* **What needs to be done**:
The answer must be only the lines below from the one holding "사진은 Apex2를 보여주고" down to the one holding "### What it does", ends included, printed exactly; please omit all pictures.

Supplied data Start Marker

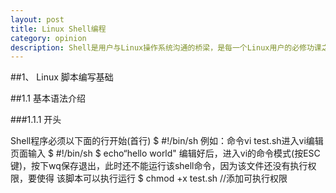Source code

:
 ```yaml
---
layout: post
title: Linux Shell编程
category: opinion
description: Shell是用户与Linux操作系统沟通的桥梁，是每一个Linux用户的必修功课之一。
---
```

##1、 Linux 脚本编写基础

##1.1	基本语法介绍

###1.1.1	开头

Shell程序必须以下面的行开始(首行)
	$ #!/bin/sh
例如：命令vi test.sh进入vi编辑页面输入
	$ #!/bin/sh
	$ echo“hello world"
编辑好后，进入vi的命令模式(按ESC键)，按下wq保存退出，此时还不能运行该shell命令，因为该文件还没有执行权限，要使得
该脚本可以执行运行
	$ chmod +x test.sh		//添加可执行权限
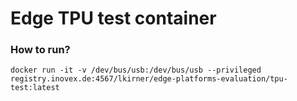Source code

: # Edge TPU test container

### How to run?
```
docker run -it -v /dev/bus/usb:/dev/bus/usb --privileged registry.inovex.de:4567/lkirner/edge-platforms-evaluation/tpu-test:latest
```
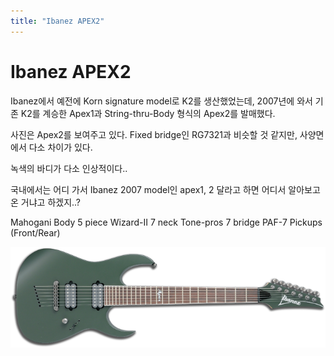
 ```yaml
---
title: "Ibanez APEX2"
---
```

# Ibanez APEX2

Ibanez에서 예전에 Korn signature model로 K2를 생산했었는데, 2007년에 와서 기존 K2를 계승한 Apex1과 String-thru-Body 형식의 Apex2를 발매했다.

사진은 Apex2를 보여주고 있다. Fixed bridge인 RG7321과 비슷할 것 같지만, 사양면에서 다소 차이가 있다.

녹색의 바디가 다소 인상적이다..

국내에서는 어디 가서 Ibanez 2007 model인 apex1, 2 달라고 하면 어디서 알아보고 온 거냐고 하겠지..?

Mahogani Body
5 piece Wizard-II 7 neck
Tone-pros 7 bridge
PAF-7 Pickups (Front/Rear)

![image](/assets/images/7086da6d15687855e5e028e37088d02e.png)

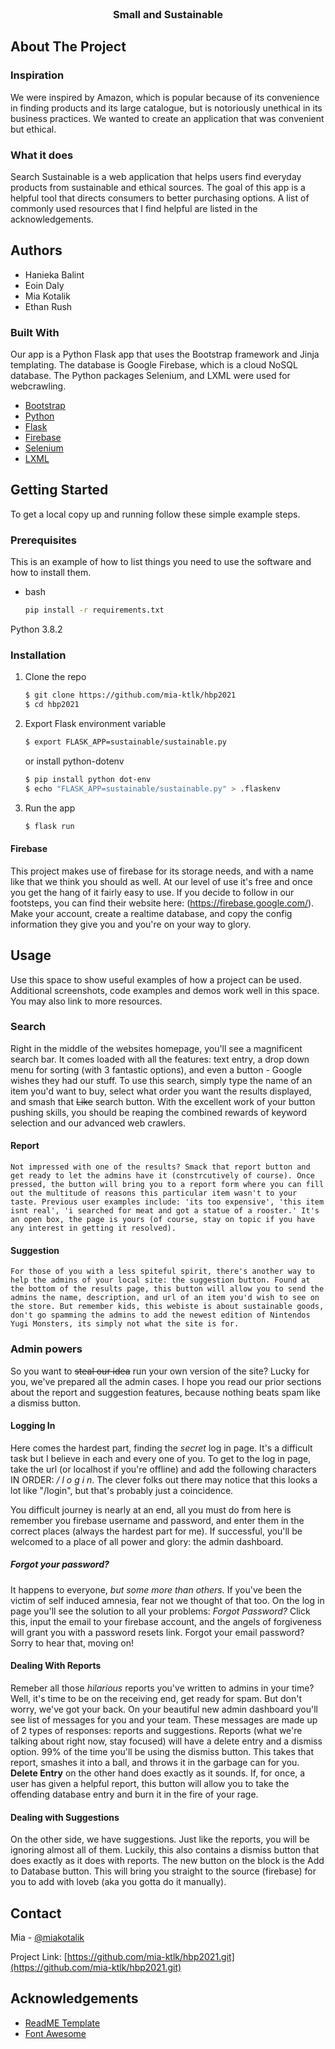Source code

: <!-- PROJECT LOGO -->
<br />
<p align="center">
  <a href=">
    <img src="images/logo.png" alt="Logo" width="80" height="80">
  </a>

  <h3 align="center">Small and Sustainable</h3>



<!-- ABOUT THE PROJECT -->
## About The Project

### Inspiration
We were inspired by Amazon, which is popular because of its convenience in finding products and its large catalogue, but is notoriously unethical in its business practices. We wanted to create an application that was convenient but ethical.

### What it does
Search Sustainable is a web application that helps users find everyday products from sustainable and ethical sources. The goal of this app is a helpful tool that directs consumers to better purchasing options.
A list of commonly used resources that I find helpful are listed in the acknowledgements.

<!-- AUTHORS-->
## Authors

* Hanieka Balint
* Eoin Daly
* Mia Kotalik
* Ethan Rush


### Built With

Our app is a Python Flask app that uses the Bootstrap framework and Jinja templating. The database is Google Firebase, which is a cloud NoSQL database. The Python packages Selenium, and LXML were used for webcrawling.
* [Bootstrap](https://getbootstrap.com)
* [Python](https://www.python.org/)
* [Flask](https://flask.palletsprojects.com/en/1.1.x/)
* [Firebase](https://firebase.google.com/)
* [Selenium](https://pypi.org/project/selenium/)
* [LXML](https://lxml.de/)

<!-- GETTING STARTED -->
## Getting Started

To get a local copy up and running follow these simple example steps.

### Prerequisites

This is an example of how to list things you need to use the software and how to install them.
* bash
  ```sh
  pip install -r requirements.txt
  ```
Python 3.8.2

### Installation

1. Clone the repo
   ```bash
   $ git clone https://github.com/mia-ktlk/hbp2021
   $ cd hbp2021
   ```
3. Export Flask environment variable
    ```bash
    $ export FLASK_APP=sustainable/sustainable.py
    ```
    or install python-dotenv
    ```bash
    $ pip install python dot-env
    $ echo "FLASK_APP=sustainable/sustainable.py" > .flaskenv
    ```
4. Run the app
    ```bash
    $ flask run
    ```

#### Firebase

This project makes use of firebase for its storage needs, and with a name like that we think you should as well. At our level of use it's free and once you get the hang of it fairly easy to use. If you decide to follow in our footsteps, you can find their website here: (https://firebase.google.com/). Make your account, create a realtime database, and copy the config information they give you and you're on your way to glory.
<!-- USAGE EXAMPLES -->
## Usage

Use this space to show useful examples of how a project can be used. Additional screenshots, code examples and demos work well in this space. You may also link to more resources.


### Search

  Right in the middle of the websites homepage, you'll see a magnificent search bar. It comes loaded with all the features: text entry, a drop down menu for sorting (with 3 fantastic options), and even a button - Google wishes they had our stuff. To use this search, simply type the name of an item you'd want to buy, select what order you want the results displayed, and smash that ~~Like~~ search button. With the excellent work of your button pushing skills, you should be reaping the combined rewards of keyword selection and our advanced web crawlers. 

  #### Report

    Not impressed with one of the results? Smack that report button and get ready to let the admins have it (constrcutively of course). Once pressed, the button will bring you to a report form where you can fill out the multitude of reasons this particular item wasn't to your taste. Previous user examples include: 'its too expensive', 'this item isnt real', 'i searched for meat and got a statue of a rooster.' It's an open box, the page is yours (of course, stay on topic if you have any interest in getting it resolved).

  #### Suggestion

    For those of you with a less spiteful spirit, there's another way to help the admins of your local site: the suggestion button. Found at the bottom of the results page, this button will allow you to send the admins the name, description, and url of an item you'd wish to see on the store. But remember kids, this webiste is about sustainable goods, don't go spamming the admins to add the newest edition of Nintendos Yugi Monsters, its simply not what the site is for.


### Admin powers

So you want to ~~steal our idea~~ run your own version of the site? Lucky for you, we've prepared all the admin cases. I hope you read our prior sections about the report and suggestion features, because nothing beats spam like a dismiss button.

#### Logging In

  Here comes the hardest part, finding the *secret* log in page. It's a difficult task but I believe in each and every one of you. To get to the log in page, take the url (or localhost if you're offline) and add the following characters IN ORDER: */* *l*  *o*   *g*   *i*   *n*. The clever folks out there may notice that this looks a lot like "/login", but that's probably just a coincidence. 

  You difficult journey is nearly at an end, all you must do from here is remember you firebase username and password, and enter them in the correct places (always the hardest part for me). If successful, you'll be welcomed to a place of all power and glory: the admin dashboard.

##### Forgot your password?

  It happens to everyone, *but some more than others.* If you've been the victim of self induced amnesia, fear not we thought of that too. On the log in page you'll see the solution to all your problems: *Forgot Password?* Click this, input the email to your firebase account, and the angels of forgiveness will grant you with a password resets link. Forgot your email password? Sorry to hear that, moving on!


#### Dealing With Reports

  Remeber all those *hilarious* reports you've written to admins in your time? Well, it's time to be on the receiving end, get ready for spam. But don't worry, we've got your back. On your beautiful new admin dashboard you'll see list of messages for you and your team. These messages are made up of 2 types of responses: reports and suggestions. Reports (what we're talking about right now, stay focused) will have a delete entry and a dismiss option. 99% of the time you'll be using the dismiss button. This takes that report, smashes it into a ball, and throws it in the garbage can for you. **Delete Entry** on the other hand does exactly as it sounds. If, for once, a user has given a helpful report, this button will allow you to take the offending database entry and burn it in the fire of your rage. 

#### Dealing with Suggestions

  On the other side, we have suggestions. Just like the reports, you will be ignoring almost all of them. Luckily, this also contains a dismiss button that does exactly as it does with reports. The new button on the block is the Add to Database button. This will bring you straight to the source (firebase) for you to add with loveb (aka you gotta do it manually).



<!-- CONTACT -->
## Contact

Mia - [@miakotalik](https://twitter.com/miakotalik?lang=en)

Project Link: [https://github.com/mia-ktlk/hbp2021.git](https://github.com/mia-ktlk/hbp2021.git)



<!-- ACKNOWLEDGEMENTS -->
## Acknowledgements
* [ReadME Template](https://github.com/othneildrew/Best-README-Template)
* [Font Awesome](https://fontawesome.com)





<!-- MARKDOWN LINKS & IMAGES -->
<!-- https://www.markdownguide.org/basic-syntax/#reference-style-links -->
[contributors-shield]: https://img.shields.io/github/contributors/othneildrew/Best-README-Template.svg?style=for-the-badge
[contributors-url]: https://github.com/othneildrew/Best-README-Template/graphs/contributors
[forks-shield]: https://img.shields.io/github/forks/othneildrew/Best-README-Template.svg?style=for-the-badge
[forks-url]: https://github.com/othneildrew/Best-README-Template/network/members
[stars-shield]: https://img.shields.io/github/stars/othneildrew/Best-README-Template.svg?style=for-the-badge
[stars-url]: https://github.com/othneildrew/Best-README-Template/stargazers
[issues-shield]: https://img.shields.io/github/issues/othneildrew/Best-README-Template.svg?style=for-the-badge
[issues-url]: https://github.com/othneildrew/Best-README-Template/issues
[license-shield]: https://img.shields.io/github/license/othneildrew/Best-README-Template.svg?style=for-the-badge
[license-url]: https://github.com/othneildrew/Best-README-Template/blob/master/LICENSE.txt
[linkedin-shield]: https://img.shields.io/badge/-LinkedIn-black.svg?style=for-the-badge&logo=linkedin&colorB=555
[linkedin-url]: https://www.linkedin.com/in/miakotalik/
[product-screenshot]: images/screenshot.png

Supplied data End Marker

* **Exercise response**:
사진은 Apex2를 보여주고 있다. Fixed bridge인 RG7321과 비슷할 것 같지만, 사양면에서 다소 차이가 있다.

녹색의 바디가 다소 인상적이다..

국내에서는 어디 가서 Ibanez 2007 model인 apex1, 2 달라고 하면 어디서 알아보고 온 거냐고 하겠지..?

Mahogani Body
5 piece Wizard-II 7 neck
Tone-pros 7 bridge
PAF-7 Pickups (Front/Rear)

![image](/assets/images/7086da6d15687855e5e028e37088d02e.png)

Source code

: <!-- PROJECT LOGO -->
<br />
<p align="center">
  <a href=">
    <img src="images/logo.png" alt="Logo" width="80" height="80">
  </a>

  <h3 align="center">Small and Sustainable</h3>



<!-- ABOUT THE PROJECT -->
## About The Project

### Inspiration
We were inspired by Amazon, which is popular because of its convenience in finding products and its large catalogue, but is notoriously unethical in its business practices. We wanted to create an application that was convenient but ethical.

### What it does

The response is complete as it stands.